The Church’s ‘Special Call to Women’

BOOK PICK: ‘The Supreme Vocation of Women According to St. John Paul II’

Mary is the epitome of womanhood, which Pope St. John Paul II explained in his teaching. That teaching is the subject of a new book.
Mary is the epitome of womanhood, which Pope St. John Paul II explained in his teaching. That teaching is the subject of a new book. (photo: Sophia Institute Press cropped book cover)

The Supreme Vocation of Women According to St. John Paul II

By Melissa Maleski

Sophia Institute Press, 2020

160 pages, $14.95

To order: ewtnrc.com or (800) 854-6316

 

Have you ever heard the accusation that the Church is misogynistic?

In her new book, Melissa Maleski not only debunks this tired old criticism but adds greatly to the treasury of “what the Church actually professes about the nature and agency of womanhood.” 

Maleski begins by briefly summarizing and then dismissing the truly “scant evidence” that supposedly indicts Catholicism for backwards, anti-woman attitudes. She deftly explains how the Catholic Church, starting with the Founder himself, has always been countercultural toward women, but not until the 20th century has the Church been explicit and voluminous in her teaching about the complementary natures and roles of the two sexes. In particular, the documents of the Second Vatican Council and the writings of Pope John Paul II “stand as a compelling counterargument to the notion that the Church is oppressively patriarchal.” 

But Maleski’s book is not a simple rehashing of John Paul II’s now-classic teachings on women and all the wonderful concepts he introduced to the modern world: the dignity of women, feminine genius, and so on. 

Instead, Maleski zeroes in on one of the most fascinating and enigmatic phrases St. John Paul II ever uttered.
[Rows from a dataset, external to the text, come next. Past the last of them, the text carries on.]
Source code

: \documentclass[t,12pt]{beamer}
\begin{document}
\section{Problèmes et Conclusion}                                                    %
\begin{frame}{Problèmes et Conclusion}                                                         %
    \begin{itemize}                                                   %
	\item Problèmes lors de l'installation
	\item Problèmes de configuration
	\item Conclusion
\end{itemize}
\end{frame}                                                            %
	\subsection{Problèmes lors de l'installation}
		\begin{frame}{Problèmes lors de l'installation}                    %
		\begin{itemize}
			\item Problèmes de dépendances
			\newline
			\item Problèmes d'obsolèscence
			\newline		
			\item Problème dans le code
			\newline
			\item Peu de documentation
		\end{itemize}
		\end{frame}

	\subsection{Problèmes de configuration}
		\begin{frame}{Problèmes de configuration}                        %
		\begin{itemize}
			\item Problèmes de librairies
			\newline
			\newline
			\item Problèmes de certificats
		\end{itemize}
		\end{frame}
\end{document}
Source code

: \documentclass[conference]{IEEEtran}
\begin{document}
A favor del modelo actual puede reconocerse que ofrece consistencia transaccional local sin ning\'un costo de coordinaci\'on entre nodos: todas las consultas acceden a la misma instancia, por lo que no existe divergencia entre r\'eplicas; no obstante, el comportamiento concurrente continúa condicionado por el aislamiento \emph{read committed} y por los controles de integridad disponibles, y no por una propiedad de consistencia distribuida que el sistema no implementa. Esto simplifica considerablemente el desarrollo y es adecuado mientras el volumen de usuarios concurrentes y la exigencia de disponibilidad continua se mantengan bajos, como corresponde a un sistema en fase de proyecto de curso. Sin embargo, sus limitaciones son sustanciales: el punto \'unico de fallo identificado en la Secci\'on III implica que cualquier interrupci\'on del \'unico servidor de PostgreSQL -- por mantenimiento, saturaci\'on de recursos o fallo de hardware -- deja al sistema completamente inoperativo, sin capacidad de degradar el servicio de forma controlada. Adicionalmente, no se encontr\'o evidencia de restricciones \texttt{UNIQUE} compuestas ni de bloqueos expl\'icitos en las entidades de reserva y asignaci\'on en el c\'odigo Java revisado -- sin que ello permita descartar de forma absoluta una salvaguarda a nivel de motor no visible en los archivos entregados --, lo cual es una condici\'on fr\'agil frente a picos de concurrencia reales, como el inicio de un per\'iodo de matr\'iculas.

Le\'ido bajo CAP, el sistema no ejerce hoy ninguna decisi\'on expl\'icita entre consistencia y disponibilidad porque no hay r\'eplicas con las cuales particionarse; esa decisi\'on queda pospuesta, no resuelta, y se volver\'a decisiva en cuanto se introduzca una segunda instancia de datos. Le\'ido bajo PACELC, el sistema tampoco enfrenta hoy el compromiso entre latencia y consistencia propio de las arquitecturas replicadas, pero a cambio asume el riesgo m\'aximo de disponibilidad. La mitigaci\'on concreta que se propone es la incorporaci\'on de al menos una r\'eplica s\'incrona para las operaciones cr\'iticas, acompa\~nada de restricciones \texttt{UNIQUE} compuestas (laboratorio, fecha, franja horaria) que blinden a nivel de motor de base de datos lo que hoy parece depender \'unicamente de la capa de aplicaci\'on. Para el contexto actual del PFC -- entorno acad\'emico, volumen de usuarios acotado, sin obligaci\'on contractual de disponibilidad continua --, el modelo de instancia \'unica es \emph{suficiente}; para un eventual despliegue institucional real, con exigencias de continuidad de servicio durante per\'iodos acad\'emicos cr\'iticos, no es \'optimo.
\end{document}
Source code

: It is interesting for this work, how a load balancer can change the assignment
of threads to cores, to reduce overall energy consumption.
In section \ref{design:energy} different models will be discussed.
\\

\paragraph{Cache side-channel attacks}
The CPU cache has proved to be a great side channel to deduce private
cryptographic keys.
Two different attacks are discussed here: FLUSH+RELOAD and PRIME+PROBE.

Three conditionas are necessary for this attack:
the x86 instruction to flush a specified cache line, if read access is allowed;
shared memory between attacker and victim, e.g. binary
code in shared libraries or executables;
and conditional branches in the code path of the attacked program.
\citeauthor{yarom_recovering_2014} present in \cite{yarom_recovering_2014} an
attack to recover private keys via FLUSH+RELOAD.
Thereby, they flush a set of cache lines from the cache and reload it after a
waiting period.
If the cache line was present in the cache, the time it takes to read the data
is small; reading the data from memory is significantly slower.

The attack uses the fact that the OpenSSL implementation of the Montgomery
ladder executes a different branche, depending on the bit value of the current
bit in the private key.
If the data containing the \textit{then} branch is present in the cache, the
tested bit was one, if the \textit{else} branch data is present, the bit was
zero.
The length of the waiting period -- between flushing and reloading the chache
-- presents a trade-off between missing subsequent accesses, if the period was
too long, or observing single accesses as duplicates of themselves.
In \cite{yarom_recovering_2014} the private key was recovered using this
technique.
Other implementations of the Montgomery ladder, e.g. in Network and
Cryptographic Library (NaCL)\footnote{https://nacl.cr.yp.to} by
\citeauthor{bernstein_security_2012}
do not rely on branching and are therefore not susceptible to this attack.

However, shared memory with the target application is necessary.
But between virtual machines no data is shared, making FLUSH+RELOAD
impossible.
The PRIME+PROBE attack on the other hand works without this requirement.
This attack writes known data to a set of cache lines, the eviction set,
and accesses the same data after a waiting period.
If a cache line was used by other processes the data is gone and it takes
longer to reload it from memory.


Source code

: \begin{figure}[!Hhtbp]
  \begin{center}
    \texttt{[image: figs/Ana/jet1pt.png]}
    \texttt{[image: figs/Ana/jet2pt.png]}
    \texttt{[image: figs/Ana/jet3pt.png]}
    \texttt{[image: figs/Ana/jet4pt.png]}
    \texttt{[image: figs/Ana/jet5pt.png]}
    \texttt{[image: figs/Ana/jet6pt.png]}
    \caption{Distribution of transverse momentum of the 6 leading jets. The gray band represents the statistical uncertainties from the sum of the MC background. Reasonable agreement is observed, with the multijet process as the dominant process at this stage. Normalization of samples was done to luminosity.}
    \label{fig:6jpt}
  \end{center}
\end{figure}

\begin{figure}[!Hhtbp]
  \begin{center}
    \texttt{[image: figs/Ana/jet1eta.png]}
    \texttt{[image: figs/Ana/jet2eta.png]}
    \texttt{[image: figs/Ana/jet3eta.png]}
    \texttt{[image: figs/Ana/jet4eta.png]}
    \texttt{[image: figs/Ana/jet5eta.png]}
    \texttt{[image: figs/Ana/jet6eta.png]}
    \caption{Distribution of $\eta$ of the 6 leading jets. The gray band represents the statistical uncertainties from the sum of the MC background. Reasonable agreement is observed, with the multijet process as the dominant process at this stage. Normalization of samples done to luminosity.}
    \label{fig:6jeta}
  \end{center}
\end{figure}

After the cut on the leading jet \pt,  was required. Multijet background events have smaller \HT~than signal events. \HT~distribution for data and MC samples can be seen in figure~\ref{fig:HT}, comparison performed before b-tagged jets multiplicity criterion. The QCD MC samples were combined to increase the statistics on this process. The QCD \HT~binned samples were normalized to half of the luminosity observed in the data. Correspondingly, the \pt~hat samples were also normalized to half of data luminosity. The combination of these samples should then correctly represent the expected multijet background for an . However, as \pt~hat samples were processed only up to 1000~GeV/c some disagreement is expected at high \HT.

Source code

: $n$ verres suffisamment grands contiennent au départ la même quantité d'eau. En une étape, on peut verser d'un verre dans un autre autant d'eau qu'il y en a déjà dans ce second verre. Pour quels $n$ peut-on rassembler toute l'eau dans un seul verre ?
In August 2004, the Pope said Mass in the grotto at Lourdes, France, where Mary had appeared to Bernadette Soubirous. In his homily he said:

“From this grotto I issue a special call to women. Appearing here, Mary entrusted her message to a young girl, as if to emphasize the special mission of women in our own time, tempted as it is by materialism and secularism: to be in today’s society a witness of those essential values which are seen only with the eyes of the heart. To you, women, falls the task of being sentinels of the Invisible!”

At the time, the words “sentinels of the Invisible” went unnoticed. 

Here, Maleski has taken firm hold of this phrase and its profound meaning. 

“‘Sentinels of the Invisible’ is a powerful phrase,” she writes. “But what does it mean? According to the [dictionary], a sentinel is a person who stands guard or watch, ‘especially a soldier standing guard at a point of passage …’ [And] who is the Invisible? God is! ... John Paul II felt that women had the special task of standing sentinel for God and the likeness of Himself that He infused in every human person … [and] that women were not just persons who stood watch over the invisible God but that they were soldiers who stood at the very passage between God and His likeness in mankind.”

The rest of Maleski’s book is a deep dive into this concept. She covers John Paul II’s teachings on personalism, theology of the body, and complementarity of the sexes; memorable women of the Old and New Testaments; the world-shaking appearance of Mary, the Theotokos; the many saintly women since the time of the early Church; why the serpent targeted Eve, rather than Adam, as the preferred method for causing mankind’s fall from grace; how competition between the sexes is unnatural at its core; and how it is more proper to regard the Church as “She” rather than “It.”

Highly recommended — for women and men!

Clare Walker writes from Westmont, Illinois.